Now, what about the time period from 1980 to 2006? The method we have just used will not work because, for each series, some of the reconstructed values have been replaced by measurements from the AWS. We will assume that exactly three “PCs” were used with the same combining coefficients as in the early period.
The solution is then to find intervals in 1980 to 2006 time range where we have three (or more) sites which do not have any actual measurements during that particular interval. Then, using simple regression, we can reconstruct the PC sequences. It turns out that the problem can be reduced to just two intervals: 1980 – 1995 and 1996-2006:
#figure out first and last times for data for each aws
dat_aws = window(Data$aws[,colnames(early.rec)],end=c(2006,12))
not_na = !is.na(dat_aws)
trange = t(apply(not_na,2,function(x) range(time(dat_aws)[x])))
#construct 1980 to 1995
#identify late starters
# 89828 21363 89332
#1996.000 1996.083 1996.167
names1 = c(“89828″, “21363″, “89332″)
reg1 = lm(rec.score ~ early.rec[,names1]+ early.rec[,names1]+ early.rec[,names1])

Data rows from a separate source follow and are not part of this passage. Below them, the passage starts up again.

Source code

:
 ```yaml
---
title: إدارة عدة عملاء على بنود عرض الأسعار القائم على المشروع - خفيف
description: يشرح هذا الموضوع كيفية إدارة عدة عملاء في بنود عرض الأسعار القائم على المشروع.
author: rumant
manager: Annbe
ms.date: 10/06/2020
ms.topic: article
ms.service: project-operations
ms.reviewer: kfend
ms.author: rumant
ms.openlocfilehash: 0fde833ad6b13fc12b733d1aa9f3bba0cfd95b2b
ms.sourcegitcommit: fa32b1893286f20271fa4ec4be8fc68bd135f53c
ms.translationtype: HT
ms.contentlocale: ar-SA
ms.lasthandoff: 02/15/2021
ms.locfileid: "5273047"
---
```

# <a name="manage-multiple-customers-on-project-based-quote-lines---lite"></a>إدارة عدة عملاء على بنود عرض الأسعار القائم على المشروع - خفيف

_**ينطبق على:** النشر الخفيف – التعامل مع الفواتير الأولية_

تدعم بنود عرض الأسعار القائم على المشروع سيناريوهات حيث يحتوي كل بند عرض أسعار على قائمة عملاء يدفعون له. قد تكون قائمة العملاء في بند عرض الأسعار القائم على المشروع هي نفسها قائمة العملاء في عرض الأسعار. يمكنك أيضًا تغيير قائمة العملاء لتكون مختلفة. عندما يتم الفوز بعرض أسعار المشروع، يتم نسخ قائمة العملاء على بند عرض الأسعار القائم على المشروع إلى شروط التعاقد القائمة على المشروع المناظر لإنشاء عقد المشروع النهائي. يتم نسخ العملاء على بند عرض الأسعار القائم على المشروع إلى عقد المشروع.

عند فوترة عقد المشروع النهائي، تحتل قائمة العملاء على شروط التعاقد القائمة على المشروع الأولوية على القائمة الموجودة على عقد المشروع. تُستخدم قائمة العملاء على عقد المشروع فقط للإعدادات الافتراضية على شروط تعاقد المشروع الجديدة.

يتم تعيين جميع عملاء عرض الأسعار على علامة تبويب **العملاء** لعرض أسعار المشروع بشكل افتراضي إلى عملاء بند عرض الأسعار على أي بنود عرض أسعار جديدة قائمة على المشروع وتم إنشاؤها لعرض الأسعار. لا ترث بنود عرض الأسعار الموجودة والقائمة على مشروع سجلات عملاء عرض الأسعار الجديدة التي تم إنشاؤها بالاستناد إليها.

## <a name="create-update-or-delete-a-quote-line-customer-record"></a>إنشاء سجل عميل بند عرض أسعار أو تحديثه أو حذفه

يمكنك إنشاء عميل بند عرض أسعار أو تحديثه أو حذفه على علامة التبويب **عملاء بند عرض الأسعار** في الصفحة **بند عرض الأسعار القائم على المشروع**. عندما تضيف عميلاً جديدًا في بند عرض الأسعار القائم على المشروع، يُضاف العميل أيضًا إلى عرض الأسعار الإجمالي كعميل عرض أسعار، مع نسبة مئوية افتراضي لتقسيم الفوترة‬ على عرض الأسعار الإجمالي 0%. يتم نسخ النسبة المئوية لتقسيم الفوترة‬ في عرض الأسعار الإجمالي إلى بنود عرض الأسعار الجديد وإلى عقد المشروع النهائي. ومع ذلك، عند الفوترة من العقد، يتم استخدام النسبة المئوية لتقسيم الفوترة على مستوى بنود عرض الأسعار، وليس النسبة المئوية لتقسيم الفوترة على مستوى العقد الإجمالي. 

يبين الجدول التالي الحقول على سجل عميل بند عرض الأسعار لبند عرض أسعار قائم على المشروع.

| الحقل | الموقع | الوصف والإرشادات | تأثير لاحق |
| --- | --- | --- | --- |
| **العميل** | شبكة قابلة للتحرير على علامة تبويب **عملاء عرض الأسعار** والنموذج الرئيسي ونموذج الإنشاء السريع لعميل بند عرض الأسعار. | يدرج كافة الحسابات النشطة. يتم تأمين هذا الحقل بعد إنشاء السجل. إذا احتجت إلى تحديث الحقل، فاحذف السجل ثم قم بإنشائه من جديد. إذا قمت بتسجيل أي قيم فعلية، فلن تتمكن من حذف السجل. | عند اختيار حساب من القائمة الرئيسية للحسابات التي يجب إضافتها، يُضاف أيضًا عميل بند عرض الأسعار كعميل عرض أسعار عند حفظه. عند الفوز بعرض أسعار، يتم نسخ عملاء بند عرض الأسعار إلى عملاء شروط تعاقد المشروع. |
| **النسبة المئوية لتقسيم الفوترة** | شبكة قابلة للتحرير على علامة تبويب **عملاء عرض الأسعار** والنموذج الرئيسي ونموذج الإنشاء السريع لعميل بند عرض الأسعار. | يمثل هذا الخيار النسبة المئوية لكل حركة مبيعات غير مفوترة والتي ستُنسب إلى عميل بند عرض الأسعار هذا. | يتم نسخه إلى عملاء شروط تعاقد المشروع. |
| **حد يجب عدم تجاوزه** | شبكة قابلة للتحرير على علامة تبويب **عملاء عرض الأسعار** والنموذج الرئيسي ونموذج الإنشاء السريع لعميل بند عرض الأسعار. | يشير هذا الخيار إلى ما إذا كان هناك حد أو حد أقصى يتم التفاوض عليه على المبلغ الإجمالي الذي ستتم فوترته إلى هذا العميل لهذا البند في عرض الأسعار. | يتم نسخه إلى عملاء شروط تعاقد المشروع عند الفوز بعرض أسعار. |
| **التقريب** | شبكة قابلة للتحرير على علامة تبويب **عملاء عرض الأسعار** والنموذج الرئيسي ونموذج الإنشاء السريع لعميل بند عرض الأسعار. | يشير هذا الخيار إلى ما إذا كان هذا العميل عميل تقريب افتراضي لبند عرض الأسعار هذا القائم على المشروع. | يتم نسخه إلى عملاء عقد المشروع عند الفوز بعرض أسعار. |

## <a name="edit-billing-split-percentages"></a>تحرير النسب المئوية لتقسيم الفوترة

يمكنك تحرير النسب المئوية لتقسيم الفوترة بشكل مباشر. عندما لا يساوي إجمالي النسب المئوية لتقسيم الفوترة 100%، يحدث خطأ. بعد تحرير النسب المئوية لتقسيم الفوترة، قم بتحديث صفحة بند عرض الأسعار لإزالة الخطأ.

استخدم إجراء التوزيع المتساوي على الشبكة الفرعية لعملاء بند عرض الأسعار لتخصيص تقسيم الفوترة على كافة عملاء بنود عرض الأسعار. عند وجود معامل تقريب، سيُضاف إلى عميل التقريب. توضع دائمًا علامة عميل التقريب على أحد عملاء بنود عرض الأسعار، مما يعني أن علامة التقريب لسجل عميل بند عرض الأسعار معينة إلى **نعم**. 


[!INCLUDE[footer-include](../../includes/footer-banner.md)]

rec.pc1 = cbind(1,window(recon_aws[,names1],start=1980,end =c(1995,12)))%*%coef(reg1)
#matplot(rec.pc1,type = “l”)
#construct 1980 to 1995
#identify earlier finishers
# 89284 89834 89836
#1992.167 1994.750 1995.917
names2 = c(“89284″,”89834″,”89836″)
reg2 = lm(rec.score ~ early.rec[,names2]+ early.rec[,names2]+ early.rec[,names2])
rec.pc2 = cbind(1,window(recon_aws[,names2],start=1996))%*%coef(reg2)
#matplot(rec.pc2,type = “l”)
Now we put the two together and check to see how the fit is (ignoring the elements that have been replaced)
#check for fit 1980 to 2006
late.rec = window(recon_aws,start=1980)
estim.rec = cbind(1,rbind(rec.pc1,rec.pc2))%*%reccoef
diff.rec = estim.rec-late.rec
matplot(time(late.rec),diff.rec,type=”l”,main = “Diff Between Recons and Measured Temps”,ylab = “Anom (C)”,xlab = “Year”)
Not bad! Again we have a very good fit. The differences visible in the plot are the differences between the reconstruction we just did and the “splicing” of the AWS data by Steig. Some of the larger ones are likely due to the already identified problems with the data sets.
Finally we put everything together into a single piece:
recon.pcs = ts(rbind(rec.score,rec.pc1,rec.pc2), start = 1957,frequency=12)
colnames(recon.pcs) = c(“PC1″,”PC2″,”PC3″)
matplot(time(recon.pcs),recon.pcs,type = “l”,main = “AWS Reconstruction PCS”,xlab=”Year”, ylab =”PC Value”)
legend(1980,-40,legend = c(“PC1″, “PC2″,”PC3″),col = c(1,2,3), lty = 1)
#trends (per year) present in the PCs
reg.pctrend = lm(recon.pcs ~ time(recon.pcs))
# PC1 PC2 PC3
#(Intercept) -199.522419 -62.90221792 -222.1577310
#time(recon.pcs) 0.101605 0.03189134 0.1128271
The trend slopes (which are per year) should be taken with a grain of salt since the PCs are multiplied by different coefficients (often quite a bit less than one).
Where can we go from here? I think one interesting problem might be to evaluate the effect of surface stations on the PC sequences (only pre-1980). This might give some insight on what stations drive the results. As well, AWS positions appear to be related to the coefficients which determine the weight each PC has on that AWS reconstruction.
Finally, measures of “validation” can now be calculated using the observed AWS data to see how well the reconstruction fits. All possible without knowin’ how they dunnit!